Give the listing again word for word. Skip the pictures.

--- START ---

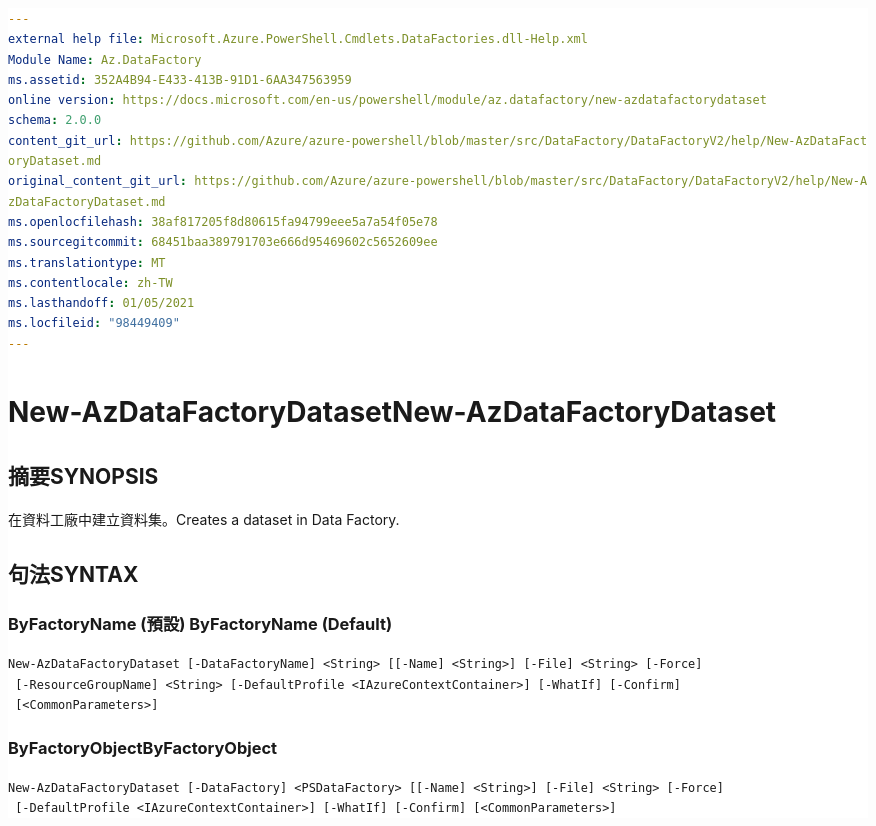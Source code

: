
 ```yaml
---
external help file: Microsoft.Azure.PowerShell.Cmdlets.DataFactories.dll-Help.xml
Module Name: Az.DataFactory
ms.assetid: 352A4B94-E433-413B-91D1-6AA347563959
online version: https://docs.microsoft.com/en-us/powershell/module/az.datafactory/new-azdatafactorydataset
schema: 2.0.0
content_git_url: https://github.com/Azure/azure-powershell/blob/master/src/DataFactory/DataFactoryV2/help/New-AzDataFactoryDataset.md
original_content_git_url: https://github.com/Azure/azure-powershell/blob/master/src/DataFactory/DataFactoryV2/help/New-AzDataFactoryDataset.md
ms.openlocfilehash: 38af817205f8d80615fa94799eee5a7a54f05e78
ms.sourcegitcommit: 68451baa389791703e666d95469602c5652609ee
ms.translationtype: MT
ms.contentlocale: zh-TW
ms.lasthandoff: 01/05/2021
ms.locfileid: "98449409"
---
```

# <span data-ttu-id="ff8a8-101">New-AzDataFactoryDataset</span><span class="sxs-lookup"><span data-stu-id="ff8a8-101">New-AzDataFactoryDataset</span></span>

## <span data-ttu-id="ff8a8-102">摘要</span><span class="sxs-lookup"><span data-stu-id="ff8a8-102">SYNOPSIS</span></span>
<span data-ttu-id="ff8a8-103">在資料工廠中建立資料集。</span><span class="sxs-lookup"><span data-stu-id="ff8a8-103">Creates a dataset in Data Factory.</span></span>

## <span data-ttu-id="ff8a8-104">句法</span><span class="sxs-lookup"><span data-stu-id="ff8a8-104">SYNTAX</span></span>

### <span data-ttu-id="ff8a8-105">ByFactoryName (預設) </span><span class="sxs-lookup"><span data-stu-id="ff8a8-105">ByFactoryName (Default)</span></span>
```
New-AzDataFactoryDataset [-DataFactoryName] <String> [[-Name] <String>] [-File] <String> [-Force]
 [-ResourceGroupName] <String> [-DefaultProfile <IAzureContextContainer>] [-WhatIf] [-Confirm]
 [<CommonParameters>]
```

### <span data-ttu-id="ff8a8-106">ByFactoryObject</span><span class="sxs-lookup"><span data-stu-id="ff8a8-106">ByFactoryObject</span></span>
```
New-AzDataFactoryDataset [-DataFactory] <PSDataFactory> [[-Name] <String>] [-File] <String> [-Force]
 [-DefaultProfile <IAzureContextContainer>] [-WhatIf] [-Confirm] [<CommonParameters>]
```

--- END ---

OUTPUT FOR THIS EXERCISE:
Source code

:
 ```yaml
---
external help file: Microsoft.Azure.PowerShell.Cmdlets.DataFactories.dll-Help.xml
Module Name: Az.DataFactory
ms.assetid: 352A4B94-E433-413B-91D1-6AA347563959
online version: https://docs.microsoft.com/en-us/powershell/module/az.datafactory/new-azdatafactorydataset
schema: 2.0.0
content_git_url: https://github.com/Azure/azure-powershell/blob/master/src/DataFactory/DataFactoryV2/help/New-AzDataFactoryDataset.md
original_content_git_url: https://github.com/Azure/azure-powershell/blob/master/src/DataFactory/DataFactoryV2/help/New-AzDataFactoryDataset.md
ms.openlocfilehash: 38af817205f8d80615fa94799eee5a7a54f05e78
ms.sourcegitcommit: 68451baa389791703e666d95469602c5652609ee
ms.translationtype: MT
ms.contentlocale: zh-TW
ms.lasthandoff: 01/05/2021
ms.locfileid: "98449409"
---
```

# <span data-ttu-id="ff8a8-101">New-AzDataFactoryDataset</span><span class="sxs-lookup"><span data-stu-id="ff8a8-101">New-AzDataFactoryDataset</span></span>

## <span data-ttu-id="ff8a8-102">摘要</span><span class="sxs-lookup"><span data-stu-id="ff8a8-102">SYNOPSIS</span></span>
<span data-ttu-id="ff8a8-103">在資料工廠中建立資料集。</span><span class="sxs-lookup"><span data-stu-id="ff8a8-103">Creates a dataset in Data Factory.</span></span>

## <span data-ttu-id="ff8a8-104">句法</span><span class="sxs-lookup"><span data-stu-id="ff8a8-104">SYNTAX</span></span>

### <span data-ttu-id="ff8a8-105">ByFactoryName (預設) </span><span class="sxs-lookup"><span data-stu-id="ff8a8-105">ByFactoryName (Default)</span></span>
```
New-AzDataFactoryDataset [-DataFactoryName] <String> [[-Name] <String>] [-File] <String> [-Force]
 [-ResourceGroupName] <String> [-DefaultProfile <IAzureContextContainer>] [-WhatIf] [-Confirm]
 [<CommonParameters>]
```

### <span data-ttu-id="ff8a8-106">ByFactoryObject</span><span class="sxs-lookup"><span data-stu-id="ff8a8-106">ByFactoryObject</span></span>
```
New-AzDataFactoryDataset [-DataFactory] <PSDataFactory> [[-Name] <String>] [-File] <String> [-Force]
 [-DefaultProfile <IAzureContextContainer>] [-WhatIf] [-Confirm] [<CommonParameters>]
```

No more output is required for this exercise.